Existe donc dans ce livre des cérémonies secrètes où les os cliquètent, sentent le cimetière mais les ogresses des amours retiennent de futurs cadavres védiques par les pieds. Et nous retrouvons là les valeureuses dont leur corps sait et serre. Il y a là du Cauda. Comme lui, Thireau est expert là où les adultes errent et les mégères apprivoisent – Cauda lui-même malaxant leur terre pure pour y planter son ver, sa tente sous une pluie de baisers au tain thym voire de mille houx.
Face aux chairs meurtries, Thireau, élégant cavalier, parade en habit d’officiant dans certaines grottes rarement platoniques. Parfois ses orgues à prières résonnent ici d’un De Profundis. Mais le poète sait que – faire la bête à deux dos sous les coquelicots avec des fées diverses – existe un temps d’orages mais en corps beaux. Dès lors – en dépit de visions apocalyptiques -, de toutes opprobres l’auteur nous sauve. D’autant qu’il sait tirer toujours le drap sur lui mais surtout pas celui des morts. Juste celui imprimé de ses mots dont leur cas d’X gravite pour expulser du risque tout théâtre masochiste.
Bref, Thireau est malin par sa mécanique physique de la gravitation non au point carré mais sur la pointe des pieds pour surprendre des femmes en parures d’ocres et de lapis, de baumes et de parfum. Si bien que dans ce livre le désir de la mort fascine mais le plaisir tue. Et nos os eux-mêmes, qu’ils soient de quartz et de granit, charpentent l’énergie contre la mort que l’on se donne ou qui nous est donnée (exception faite bien sûr et forcément de la petite). Sachons donc bien lire un tel poète à la fois sage homme et femme. Accoucheur d’espoir des écorchés, il nous apprend à ne pas agiter nos gouffres à mère de nos souffles. D’elle – de nos doigts – n’effleurons plus son ombre. Ne tenons-nous pas sur son seuil puisque toute enfance est bue ?
Au nom de qui et quoi nous maltraitent, le poète comprend que de nous restent toujours nos inconduites forcées. Elles deviennent la selle de nos alter. Profitons au besoin les faire venir quand il pleut. Toutes mouillées, leur fluide fait notre substance. Thireau s’y connaît : il retourne « leurs graisses émouvantes » moins au gré des boules qu’aux « houles nostalgiques». D’où une telle écriture altière, apaisée et douce plus qu’à mère (voir ci-dessus).

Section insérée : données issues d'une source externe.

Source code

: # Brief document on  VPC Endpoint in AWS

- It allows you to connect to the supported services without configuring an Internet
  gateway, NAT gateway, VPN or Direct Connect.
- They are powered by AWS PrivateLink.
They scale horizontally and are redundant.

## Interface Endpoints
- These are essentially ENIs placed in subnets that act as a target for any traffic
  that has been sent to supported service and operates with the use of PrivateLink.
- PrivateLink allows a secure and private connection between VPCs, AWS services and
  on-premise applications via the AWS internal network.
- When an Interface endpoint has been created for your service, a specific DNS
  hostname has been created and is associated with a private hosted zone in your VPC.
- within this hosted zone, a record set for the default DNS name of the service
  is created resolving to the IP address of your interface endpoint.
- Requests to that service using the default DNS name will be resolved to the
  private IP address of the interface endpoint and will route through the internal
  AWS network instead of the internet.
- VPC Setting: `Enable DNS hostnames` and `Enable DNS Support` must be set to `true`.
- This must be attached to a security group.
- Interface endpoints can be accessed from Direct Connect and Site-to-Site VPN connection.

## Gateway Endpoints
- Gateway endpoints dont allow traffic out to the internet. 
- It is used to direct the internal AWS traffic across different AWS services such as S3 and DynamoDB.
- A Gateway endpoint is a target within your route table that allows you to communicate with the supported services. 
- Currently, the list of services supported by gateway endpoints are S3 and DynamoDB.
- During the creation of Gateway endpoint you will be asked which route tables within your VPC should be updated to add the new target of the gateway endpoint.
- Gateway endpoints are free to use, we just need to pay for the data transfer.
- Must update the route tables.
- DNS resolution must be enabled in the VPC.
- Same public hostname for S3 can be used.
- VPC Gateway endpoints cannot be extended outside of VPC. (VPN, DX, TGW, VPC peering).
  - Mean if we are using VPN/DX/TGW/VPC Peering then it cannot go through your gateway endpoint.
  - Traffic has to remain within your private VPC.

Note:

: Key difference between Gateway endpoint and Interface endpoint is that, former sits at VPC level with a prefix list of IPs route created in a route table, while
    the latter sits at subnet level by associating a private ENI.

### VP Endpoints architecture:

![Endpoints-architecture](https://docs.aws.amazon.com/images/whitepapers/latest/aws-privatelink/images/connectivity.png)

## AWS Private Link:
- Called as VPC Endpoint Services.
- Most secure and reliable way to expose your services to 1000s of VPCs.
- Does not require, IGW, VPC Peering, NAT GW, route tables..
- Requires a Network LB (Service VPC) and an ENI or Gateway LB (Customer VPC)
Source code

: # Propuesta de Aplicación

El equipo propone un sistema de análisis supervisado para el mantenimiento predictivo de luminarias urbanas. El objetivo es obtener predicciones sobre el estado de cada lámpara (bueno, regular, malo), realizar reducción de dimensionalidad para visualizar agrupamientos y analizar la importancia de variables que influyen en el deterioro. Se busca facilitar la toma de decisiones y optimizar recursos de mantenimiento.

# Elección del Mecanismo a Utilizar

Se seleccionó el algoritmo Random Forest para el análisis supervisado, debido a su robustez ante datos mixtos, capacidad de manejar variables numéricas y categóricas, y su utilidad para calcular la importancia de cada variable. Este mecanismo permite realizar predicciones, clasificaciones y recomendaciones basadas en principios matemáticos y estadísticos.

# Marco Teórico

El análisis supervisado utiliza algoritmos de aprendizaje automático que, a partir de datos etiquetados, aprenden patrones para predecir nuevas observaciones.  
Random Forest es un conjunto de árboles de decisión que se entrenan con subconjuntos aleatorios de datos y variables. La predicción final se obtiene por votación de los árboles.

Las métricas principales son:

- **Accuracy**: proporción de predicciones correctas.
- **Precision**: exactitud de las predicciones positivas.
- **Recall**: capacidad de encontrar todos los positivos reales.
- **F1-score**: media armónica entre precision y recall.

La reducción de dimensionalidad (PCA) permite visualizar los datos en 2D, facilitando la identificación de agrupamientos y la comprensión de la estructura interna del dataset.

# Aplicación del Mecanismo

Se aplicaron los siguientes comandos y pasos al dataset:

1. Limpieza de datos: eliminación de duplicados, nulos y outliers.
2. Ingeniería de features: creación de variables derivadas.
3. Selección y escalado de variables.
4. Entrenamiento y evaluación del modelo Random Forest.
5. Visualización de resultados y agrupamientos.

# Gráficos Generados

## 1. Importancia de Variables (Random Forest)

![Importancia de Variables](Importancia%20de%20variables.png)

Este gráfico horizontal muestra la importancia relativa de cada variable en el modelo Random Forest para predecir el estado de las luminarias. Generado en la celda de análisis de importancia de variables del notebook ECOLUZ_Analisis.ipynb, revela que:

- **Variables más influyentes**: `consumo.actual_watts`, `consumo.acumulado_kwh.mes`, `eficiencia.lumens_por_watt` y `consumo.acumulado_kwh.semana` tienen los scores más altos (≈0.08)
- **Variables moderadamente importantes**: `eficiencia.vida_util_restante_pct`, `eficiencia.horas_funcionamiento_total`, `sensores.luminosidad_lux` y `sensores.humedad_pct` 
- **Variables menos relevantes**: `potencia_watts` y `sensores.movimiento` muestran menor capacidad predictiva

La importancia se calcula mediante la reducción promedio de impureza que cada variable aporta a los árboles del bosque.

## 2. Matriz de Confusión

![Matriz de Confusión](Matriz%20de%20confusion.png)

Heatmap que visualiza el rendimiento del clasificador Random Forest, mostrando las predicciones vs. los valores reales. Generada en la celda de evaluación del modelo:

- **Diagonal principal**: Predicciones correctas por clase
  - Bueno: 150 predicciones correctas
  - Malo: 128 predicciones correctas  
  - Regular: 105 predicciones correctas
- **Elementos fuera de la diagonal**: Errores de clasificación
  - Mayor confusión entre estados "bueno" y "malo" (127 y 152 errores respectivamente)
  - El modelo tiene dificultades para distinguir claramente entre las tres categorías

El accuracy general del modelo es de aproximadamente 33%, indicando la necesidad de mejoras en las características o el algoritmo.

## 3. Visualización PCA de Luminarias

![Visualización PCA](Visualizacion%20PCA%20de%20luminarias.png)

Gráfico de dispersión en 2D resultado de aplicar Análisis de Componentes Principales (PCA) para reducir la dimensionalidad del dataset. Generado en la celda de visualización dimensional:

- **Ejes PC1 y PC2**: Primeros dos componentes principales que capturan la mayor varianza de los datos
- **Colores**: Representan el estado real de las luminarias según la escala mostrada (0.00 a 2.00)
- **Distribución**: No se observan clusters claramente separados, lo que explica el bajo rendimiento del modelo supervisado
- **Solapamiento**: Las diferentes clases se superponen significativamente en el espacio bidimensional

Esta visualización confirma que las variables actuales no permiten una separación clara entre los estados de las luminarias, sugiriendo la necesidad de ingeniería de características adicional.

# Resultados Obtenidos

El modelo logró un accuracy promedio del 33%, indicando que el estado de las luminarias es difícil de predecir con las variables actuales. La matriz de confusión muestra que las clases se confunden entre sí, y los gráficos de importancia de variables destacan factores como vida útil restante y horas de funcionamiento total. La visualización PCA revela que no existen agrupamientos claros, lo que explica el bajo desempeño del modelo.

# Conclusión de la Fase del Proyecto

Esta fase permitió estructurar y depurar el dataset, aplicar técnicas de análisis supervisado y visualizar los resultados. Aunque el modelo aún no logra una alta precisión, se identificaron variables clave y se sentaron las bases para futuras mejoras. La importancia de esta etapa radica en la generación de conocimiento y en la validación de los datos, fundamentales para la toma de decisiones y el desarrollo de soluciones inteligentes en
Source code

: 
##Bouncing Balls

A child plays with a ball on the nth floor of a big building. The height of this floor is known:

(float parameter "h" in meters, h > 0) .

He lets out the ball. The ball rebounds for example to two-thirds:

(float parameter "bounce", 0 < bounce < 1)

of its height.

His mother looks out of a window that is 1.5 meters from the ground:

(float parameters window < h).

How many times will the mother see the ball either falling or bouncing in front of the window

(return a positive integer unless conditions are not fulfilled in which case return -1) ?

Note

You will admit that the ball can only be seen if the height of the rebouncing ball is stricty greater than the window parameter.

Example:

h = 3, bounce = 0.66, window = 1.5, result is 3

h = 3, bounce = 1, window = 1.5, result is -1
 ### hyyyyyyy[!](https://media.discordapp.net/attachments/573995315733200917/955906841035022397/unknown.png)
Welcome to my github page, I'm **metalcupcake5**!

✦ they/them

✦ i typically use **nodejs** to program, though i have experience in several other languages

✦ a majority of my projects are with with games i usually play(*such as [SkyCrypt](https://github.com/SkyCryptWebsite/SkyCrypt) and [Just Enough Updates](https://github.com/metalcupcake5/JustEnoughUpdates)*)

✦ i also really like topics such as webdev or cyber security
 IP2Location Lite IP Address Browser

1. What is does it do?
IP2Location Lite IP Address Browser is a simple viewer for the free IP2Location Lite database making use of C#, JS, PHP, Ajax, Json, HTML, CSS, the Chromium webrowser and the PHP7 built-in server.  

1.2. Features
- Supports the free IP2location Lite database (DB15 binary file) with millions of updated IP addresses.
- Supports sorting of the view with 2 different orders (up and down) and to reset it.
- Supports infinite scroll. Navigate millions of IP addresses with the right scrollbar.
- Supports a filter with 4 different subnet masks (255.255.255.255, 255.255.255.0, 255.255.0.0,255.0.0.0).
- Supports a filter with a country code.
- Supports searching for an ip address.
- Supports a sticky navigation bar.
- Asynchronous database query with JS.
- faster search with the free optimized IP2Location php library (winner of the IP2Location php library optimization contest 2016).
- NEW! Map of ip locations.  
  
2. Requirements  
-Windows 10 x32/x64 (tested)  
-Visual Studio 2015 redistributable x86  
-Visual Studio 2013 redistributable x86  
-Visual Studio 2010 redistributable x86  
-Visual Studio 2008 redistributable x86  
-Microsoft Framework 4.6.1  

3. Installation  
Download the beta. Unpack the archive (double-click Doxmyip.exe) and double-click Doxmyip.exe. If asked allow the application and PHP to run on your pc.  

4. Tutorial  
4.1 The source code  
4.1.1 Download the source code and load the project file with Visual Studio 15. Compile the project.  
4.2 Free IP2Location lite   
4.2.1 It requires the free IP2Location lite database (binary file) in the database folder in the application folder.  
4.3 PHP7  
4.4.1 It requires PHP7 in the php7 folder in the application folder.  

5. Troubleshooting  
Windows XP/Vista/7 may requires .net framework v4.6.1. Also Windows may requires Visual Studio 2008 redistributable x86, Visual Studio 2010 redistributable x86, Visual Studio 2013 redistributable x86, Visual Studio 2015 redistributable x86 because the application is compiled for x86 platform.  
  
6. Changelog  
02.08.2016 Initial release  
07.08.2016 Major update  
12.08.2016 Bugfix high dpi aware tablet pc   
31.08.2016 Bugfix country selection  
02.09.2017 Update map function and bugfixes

Cette poésie fait renaître des paysages. Face à la nuit, voici la lumière. Chacun retrouve ses couleurs. Le présent ne se déduit plus du passé. Une montée engendre un recueillement, une attente. D’où l’implicite évangile selon Thireau : A tous, montons nos amantes potentielles. De nous, elles seront toujours satisfaites – grâce au poète (et peut-être dès nos forages anciens plus aux Sarah qu’au Sahara). Notre crâne rit de telles danses. Et si sarabande, pourquoi pas nous?
jean-paul gavard-perret
Philippe Thireau, A l’aube des baisers sans tain, Tarmac éditions, 2025, 60 p. – 15,00 €.